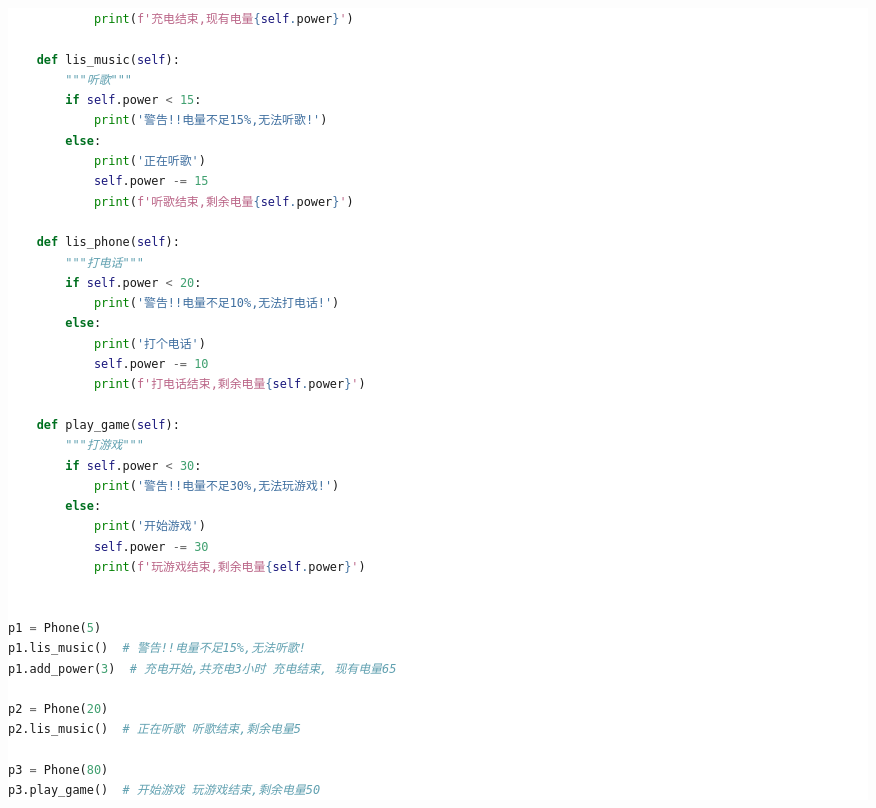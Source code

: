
 ```python
            print(f'充电结束,现有电量{self.power}')

    def lis_music(self):
        """听歌"""
        if self.power < 15:
            print('警告!!电量不足15%,无法听歌!')
        else:
            print('正在听歌')
            self.power -= 15
            print(f'听歌结束,剩余电量{self.power}')

    def lis_phone(self):
        """打电话"""
        if self.power < 20:
            print('警告!!电量不足10%,无法打电话!')
        else:
            print('打个电话')
            self.power -= 10
            print(f'打电话结束,剩余电量{self.power}')

    def play_game(self):
        """打游戏"""
        if self.power < 30:
            print('警告!!电量不足30%,无法玩游戏!')
        else:
            print('开始游戏')
            self.power -= 30
            print(f'玩游戏结束,剩余电量{self.power}')


p1 = Phone(5)
p1.lis_music()  # 警告!!电量不足15%,无法听歌!
p1.add_power(3)  # 充电开始,共充电3小时 充电结束, 现有电量65

p2 = Phone(20)
p2.lis_music()  # 正在听歌 听歌结束,剩余电量5

p3 = Phone(80)
p3.play_game()  # 开始游戏 玩游戏结束,剩余电量50
```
______________________________
■ What the task asks:
Could you write out the whole listing exactly, skipping every picture?

■ Task answer:
Source code

:
 ```python
            print(f'充电结束,现有电量{self.power}')

    def lis_music(self):
        """听歌"""
        if self.power < 15:
            print('警告!!电量不足15%,无法听歌!')
        else:
            print('正在听歌')
            self.power -= 15
            print(f'听歌结束,剩余电量{self.power}')

    def lis_phone(self):
        """打电话"""
        if self.power < 20:
            print('警告!!电量不足10%,无法打电话!')
        else:
            print('打个电话')
            self.power -= 10
            print(f'打电话结束,剩余电量{self.power}')

    def play_game(self):
        """打游戏"""
        if self.power < 30:
            print('警告!!电量不足30%,无法玩游戏!')
        else:
            print('开始游戏')
            self.power -= 30
            print(f'玩游戏结束,剩余电量{self.power}')


p1 = Phone(5)
p1.lis_music()  # 警告!!电量不足15%,无法听歌!
p1.add_power(3)  # 充电开始,共充电3小时 充电结束, 现有电量65

p2 = Phone(20)
p2.lis_music()  # 正在听歌 听歌结束,剩余电量5

p3 = Phone(80)
p3.play_game()  # 开始游戏 玩游戏结束,剩余电量50
```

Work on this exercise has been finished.